On examination, the patient weighs 205 lb and is afebrile. There is slight pallor of the conjunctiva, skin, and palms. No lymphadenopathy is noted. Chest is clear to auscultation bilaterally. Examination of the cardiovascular system reveals a regular rate and rhythm, with no rub or gallop. There is a systolic ejection murmur. His abdomen is soft and nontender, with no hepatosplenomegaly. Bowel sounds are present. He has no extremity edema, cyanosis, or clubbing. His peripheral pulses are palpable and symmetric.
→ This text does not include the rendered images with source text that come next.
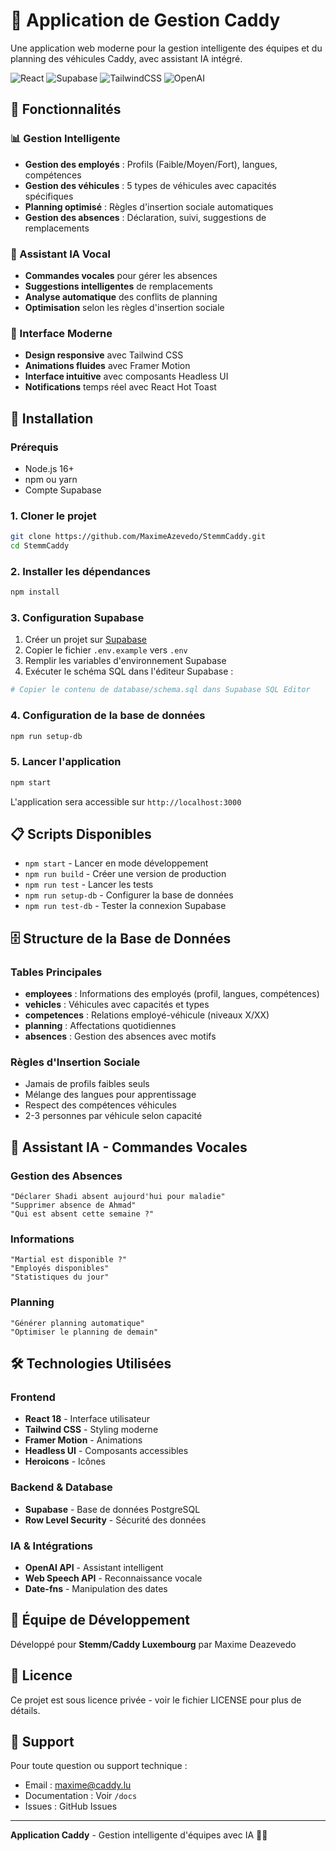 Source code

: # 🚛 Application de Gestion Caddy

Une application web moderne pour la gestion intelligente des équipes et du planning des véhicules Caddy, avec assistant IA intégré.

![React](https://img.shields.io/badge/React-18.2.0-blue)
![Supabase](https://img.shields.io/badge/Supabase-Database-green)
![TailwindCSS](https://img.shields.io/badge/TailwindCSS-3.3.0-blue)
![OpenAI](https://img.shields.io/badge/OpenAI-Assistant%20IA-orange)

## 🎯 Fonctionnalités

### 📊 Gestion Intelligente
- **Gestion des employés** : Profils (Faible/Moyen/Fort), langues, compétences
- **Gestion des véhicules** : 5 types de véhicules avec capacités spécifiques
- **Planning optimisé** : Règles d'insertion sociale automatiques
- **Gestion des absences** : Déclaration, suivi, suggestions de remplacements

### 🤖 Assistant IA Vocal
- **Commandes vocales** pour gérer les absences
- **Suggestions intelligentes** de remplacements
- **Analyse automatique** des conflits de planning
- **Optimisation** selon les règles d'insertion sociale

### 🎨 Interface Moderne
- **Design responsive** avec Tailwind CSS
- **Animations fluides** avec Framer Motion
- **Interface intuitive** avec composants Headless UI
- **Notifications** temps réel avec React Hot Toast

## 🚀 Installation

### Prérequis
- Node.js 16+ 
- npm ou yarn
- Compte Supabase

### 1. Cloner le projet
```bash
git clone https://github.com/MaximeAzevedo/StemmCaddy.git
cd StemmCaddy
```

### 2. Installer les dépendances
```bash
npm install
```

### 3. Configuration Supabase
1. Créer un projet sur [Supabase](https://supabase.com)
2. Copier le fichier `.env.example` vers `.env`
3. Remplir les variables d'environnement Supabase
4. Exécuter le schéma SQL dans l'éditeur Supabase :
```bash
# Copier le contenu de database/schema.sql dans Supabase SQL Editor
```

### 4. Configuration de la base de données
```bash
npm run setup-db
```

### 5. Lancer l'application
```bash
npm start
```

L'application sera accessible sur `http://localhost:3000`

## 📋 Scripts Disponibles

- `npm start` - Lancer en mode développement
- `npm run build` - Créer une version de production
- `npm run test` - Lancer les tests
- `npm run setup-db` - Configurer la base de données
- `npm run test-db` - Tester la connexion Supabase

## 🗄️ Structure de la Base de Données

### Tables Principales
- **employees** : Informations des employés (profil, langues, compétences)
- **vehicles** : Véhicules avec capacités et types
- **competences** : Relations employé-véhicule (niveaux X/XX)
- **planning** : Affectations quotidiennes
- **absences** : Gestion des absences avec motifs

### Règles d'Insertion Sociale
- Jamais de profils faibles seuls
- Mélange des langues pour apprentissage
- Respect des compétences véhicules
- 2-3 personnes par véhicule selon capacité

## 🤖 Assistant IA - Commandes Vocales

### Gestion des Absences
```
"Déclarer Shadi absent aujourd'hui pour maladie"
"Supprimer absence de Ahmad"
"Qui est absent cette semaine ?"
```

### Informations
```
"Martial est disponible ?"
"Employés disponibles"
"Statistiques du jour"
```

### Planning
```
"Générer planning automatique"
"Optimiser le planning de demain"
```

## 🛠️ Technologies Utilisées

### Frontend
- **React 18** - Interface utilisateur
- **Tailwind CSS** - Styling moderne
- **Framer Motion** - Animations
- **Headless UI** - Composants accessibles
- **Heroicons** - Icônes

### Backend & Database
- **Supabase** - Base de données PostgreSQL
- **Row Level Security** - Sécurité des données

### IA & Intégrations
- **OpenAI API** - Assistant intelligent
- **Web Speech API** - Reconnaissance vocale
- **Date-fns** - Manipulation des dates

## 👥 Équipe de Développement

Développé pour **Stemm/Caddy Luxembourg** par Maxime Deazevedo

## 📄 Licence

Ce projet est sous licence privée - voir le fichier LICENSE pour plus de détails.

## 🔧 Support

Pour toute question ou support technique :
- Email : maxime@caddy.lu
- Documentation : Voir `/docs`
- Issues : GitHub Issues

---

**Application Caddy** - Gestion intelligente d'équipes avec IA 🚛✨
His hemoglobin level is 8.2 g/dL.
▶ What is the most likely diagnosis?
▶ What is your next diagnostic step?
▶ What are the risk factors for this condition?
ANSWERS TO CASE 54:
Iron-Deficiency Anemia
Summary: A 52-year-old man presents with
- A 4- to 5-month history of increasing exercise intolerance
- Regular nonsteroidal anti-inflammatory drug (NSAID) use
- Systolic ejection murmur and pallor on examination
- Hemoglobin of 8.2 g/dL
Most likely diagnosis: Chronic blood loss and iron-deficiency anemia, possibly due to regular NSAID use.
Next diagnostic step: Analyze the complete blood count (CBC), particularly the mean corpuscular volume (MCV), to determine if the anemia is microcytic, normocytic, or macrocytic; assess the leukocyte count and platelet count.
Risk factors: NSAID or anticoagulant use, iron-poor intake, gastrointestinal (GI) disorder (eg, celiac disease, autoimmune gastritis), or menses.
- Recognize iron-deficiency anemia as the most common cause of anemia. (EPA 1, 2)
- Describe the diagnostic approach to anemia. (EPA 3)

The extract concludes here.